1
votes

I configured event-time processing and have a connected stream with a CoFlatMapFunction. I am writing a test case but I am seeing that the FlatMapFunction does not invoke its methods flatMap1() and flatMap2() with events in event-time order.

Some pseudocode to clarify

env.setStreamTimeCharacteristic(TimeCharacteristic.EventTime)

env.setParallelism(1)

DataStream<Integer> evenStream = env.addSource(new SourceFunction<Integer>(){
         public void run(SourceContext<Integer> ctxt){
                for (i=0; i < 20; i=i+2){
                     ctxt.collectWithTimestamp(i, i);
                     ctxt.emitWatermark(i);
                } 
         }
 }
 )
DataStream<Integer> oddStream  = env.addSource(new SourceFunction<Integer>(){
         public void run(SourceContext<Integer> ctxt){
                for (i=1; i < 21; i=i+2){
                     ctxt.collectWithTimestamp(i, i); // Using i as timestamp and watermark for this sample code, but in real code, I am using using timestamp of real event 
                     ctxt.emitWatermark(i);
                } 
         }
 }
 )

evenStream
   .connect(oddStream)
   .flatMap(new CoFlatMapFunction<Integer, Integer, Integer>(){

        public void flatMap1(Integer evenNumber, Collector<Integer> out){                  
               System.out.println(evenNumber);
        }
        public void flatMap2(Integer oddNumber, Collector<Integer> out){
               System.out.println(oddNumber);
        }

   }
   );

When I run this, I expect it to print:

0,1,2,3,4....21

This is because I am setting the timestamp of even and odd numbers alternatively. In other words, 0 has the lowest timestamp, followed by 1, followed by 2 etc.

But it is printing all even numbers first followed by odd numbers.

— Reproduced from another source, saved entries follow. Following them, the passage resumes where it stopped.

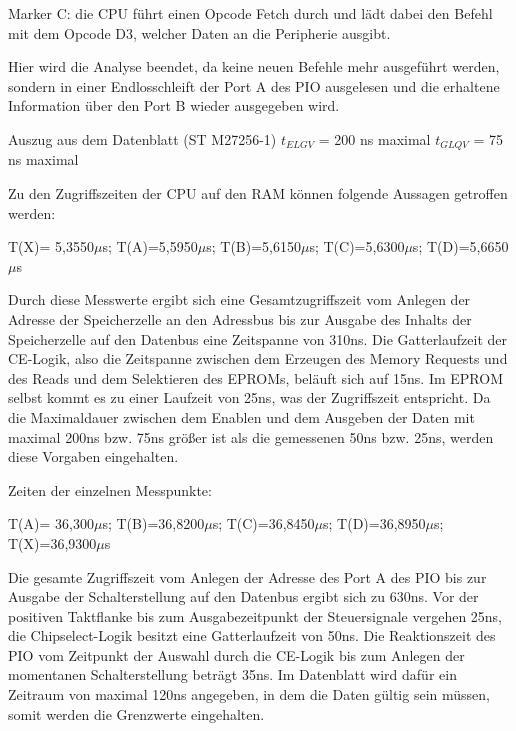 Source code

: Marker C: die CPU führt einen Opcode Fetch durch und lädt dabei den Befehl mit dem Opcode D3, welcher Daten an die Peripherie ausgibt.

Hier wird die Analyse beendet, da keine neuen Befehle mehr ausgeführt werden, sondern in einer Endlosschleift der Port A des PIO ausgelesen und die erhaltene Information über den Port B wieder ausgegeben wird.

Auszug aus dem Datenblatt (ST M27256-1)
$t_{ELGV}$ = 200 ns maximal
$t_{GLQV}$ = 75 ns maximal

Zu den Zugriffszeiten der CPU auf den RAM können folgende Aussagen getroffen werden:

T(X)= 5,3550$\mu$s; T(A)=5,5950$\mu$s; T(B)=5,6150$\mu$s; T(C)=5,6300$\mu$s; T(D)=5,6650$\mu$s

Durch diese Messwerte ergibt sich eine Gesamtzugriffszeit vom Anlegen der Adresse der Speicherzelle an den Adressbus bis zur Ausgabe des Inhalts der Speicherzelle auf den Datenbus eine Zeitspanne von 310ns.   Die Gatterlaufzeit der CE-Logik, also die Zeitspanne zwischen dem Erzeugen des Memory Requests und des Reads und dem Selektieren des EPROMs, beläuft sich auf 15ns. Im EPROM selbst kommt es zu einer Laufzeit von 25ns, was der Zugriffszeit entspricht. Da die Maximaldauer zwischen dem Enablen und dem Ausgeben der Daten mit maximal 200ns bzw. 75ns größer ist als die gemessenen 50ns bzw. 25ns, werden diese Vorgaben eingehalten.

Zeiten der einzelnen Messpunkte:

T(A)= 36,300$\mu$s;  T(B)=36,8200$\mu$s; T(C)=36,8450$\mu$s; T(D)=36,8950$\mu$s; T(X)=36,9300$\mu$s

Die gesamte Zugriffszeit vom Anlegen der Adresse des Port A des PIO bis zur Ausgabe der Schalterstellung auf den Datenbus ergibt sich zu 630ns. Vor der positiven Taktflanke bis zum Ausgabezeitpunkt der Steuersignale vergehen 25ns, die Chipselect-Logik besitzt eine Gatterlaufzeit von 50ns. Die Reaktionszeit des PIO vom Zeitpunkt der Auswahl durch die CE-Logik bis zum Anlegen der momentanen Schalterstellung beträgt 35ns. Im Datenblatt wird dafür ein Zeitraum von maximal 120ns angegeben, in dem die Daten gültig sein müssen, somit werden die Grenzwerte eingehalten.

In summary, I expected flatMap1() and flatMap2() to be called in the order of timestamps I set in the events. But that's not happening.

1

1 Answers

0
votes

Flink's co-functions (functions on connected streams) do not give guarantees in which order their methods are called. The methods (e.g., flatMap1() and flatMap2()) are called whenever an event is available from either input. In your example, the amount of data that the even source generates is too small such that all data is already processed when the odd numbers arrive.

So, how does event-time processing work for co-functions?

The watermarks of the co-function is always the minimum watermark of both inputs. For a CoFlatMapFunction this is not really important, because you can neither read the current watermark nor the timestamps of the records. However, with a CoProcessFunction you have access to both and can register timers that are called when the watermark reaches a certain point in time. If you want to sort the out-going stream on event time, you need to buffer incoming events (in state) and when the watermark progresses, you can emit all records in order up to the time over the watermark.